(Supplied data Opens)

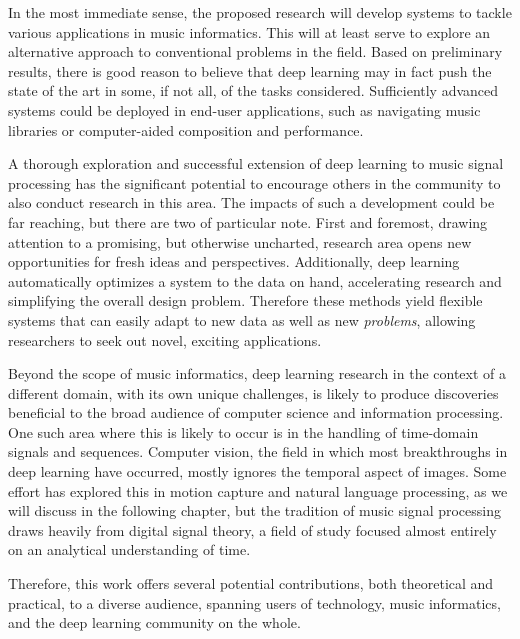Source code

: In the most immediate sense, the proposed research will develop systems to tackle various applications in music informatics.
This will at least serve to explore an alternative approach to conventional problems in the field.
Based on preliminary results, there is good reason to believe that deep learning may in fact push the state of the art in some, if not all, of the tasks considered.
Sufficiently advanced systems could be deployed in end-user applications, such as navigating music libraries or computer-aided composition and performance.

A thorough exploration and successful extension of deep learning to music signal processing has the significant potential to encourage others in the community to also conduct research in this area.
The impacts of such a development could be far reaching, but there are two of particular note.
First and foremost, drawing attention to a promising, but otherwise uncharted, research area opens new opportunities for fresh ideas and perspectives.
Additionally, deep learning automatically optimizes a system to the data on hand, accelerating research and simplifying the overall design problem.
Therefore these methods yield flexible systems that can easily adapt to new data as well as new \emph{problems}, allowing researchers to seek out novel, exciting applications.

Beyond the scope of music informatics, deep learning research in the context of a different domain, with its own unique challenges, is likely to produce discoveries beneficial to the broad audience of computer science and information processing.
One such area where this is likely to occur is in the handling of time-domain signals and sequences.
Computer vision, the field in which most breakthroughs in deep learning have occurred, mostly ignores the temporal aspect of images.
Some effort has explored this in motion capture and natural language processing, as we will discuss in the following chapter, but the tradition of music signal processing draws heavily from digital signal theory, a field of study focused almost entirely on an analytical understanding of time.

Therefore, this work offers several potential contributions, both theoretical and practical, to a diverse audience, spanning users of technology, music informatics, and the deep learning community on the whole.


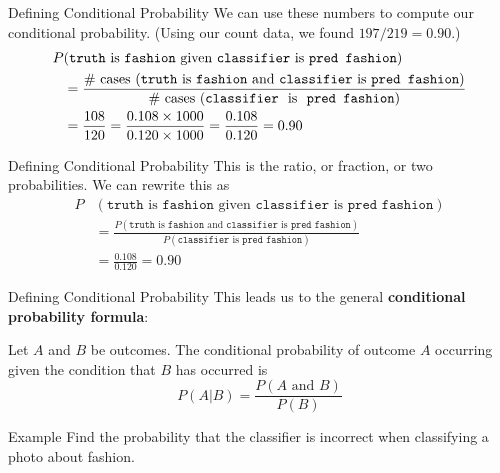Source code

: \begin{frame}{Defining Conditional Probability} 
    We can use these numbers to compute our conditional probability. (Using our count data, we found $197/219=0.90$.)
    \begin{align*}
    P&(\texttt{truth} \text{ is } \texttt{fashion} \text{ given } \texttt{classifier} \text{ is } \texttt{pred fashion}) \\
    &= \frac{\# \text{ cases }(\texttt{truth} \text{ is } \texttt{fashion} \text{ and } \texttt{classifier} \text{ is } \texttt{pred fashion})}{\# \text{ cases (\texttt{classifier} \text{ is } \texttt{pred fashion})}} \\
    &= \frac{108}{120} = \frac{0.108\times1000}{0.120\times1000} = \frac{0.108}{0.120} = 0.90
    \end{align*}
\end{frame}

\begin{frame}{Defining Conditional Probability}
    This is the ratio, or fraction, or two probabilities. We can rewrite this as
    \begin{align*}
    P&(\texttt{truth} \text{ is } \texttt{fashion} \text{ given } \texttt{classifier} \text{ is } \texttt{pred fashion}) \\
    &= \frac{P(\texttt{truth} \text{ is } \texttt{fashion} \text{ and } \texttt{classifier} \text{ is } \texttt{pred fashion})}{P(\texttt{classifier} \text{ is } \texttt{pred fashion})} \\
    &= \frac{0.108}{0.120} = 0.90
    \end{align*}
\end{frame}

\begin{frame}{Defining Conditional Probability}
    This leads us to the general \textbf{conditional probability formula}:
    
    \vspace{12pt}Let $A$ and $B$ be outcomes. The conditional probability of outcome $A$ occurring given the condition that $B$ has occurred is
    \[
    P(A|B)=\frac{P(A\text{ and }B)}{P(B)}
    \]
\end{frame}

\begin{frame}{Example}
    Find the probability that the classifier is incorrect when classifying a photo about fashion.
\end{frame}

(Supplied data Closes)

Task goal
Copy every line exactly, from the opening line of the entries down to the line holding "Sufficiently advanced systems", and keep the pictures out.

Exercise answer
Source code

: In the most immediate sense, the proposed research will develop systems to tackle various applications in music informatics.
This will at least serve to explore an alternative approach to conventional problems in the field.
Based on preliminary results, there is good reason to believe that deep learning may in fact push the state of the art in some, if not all, of the tasks considered.
Sufficiently advanced systems could be deployed in end-user applications, such as navigating music libraries or computer-aided composition and performance.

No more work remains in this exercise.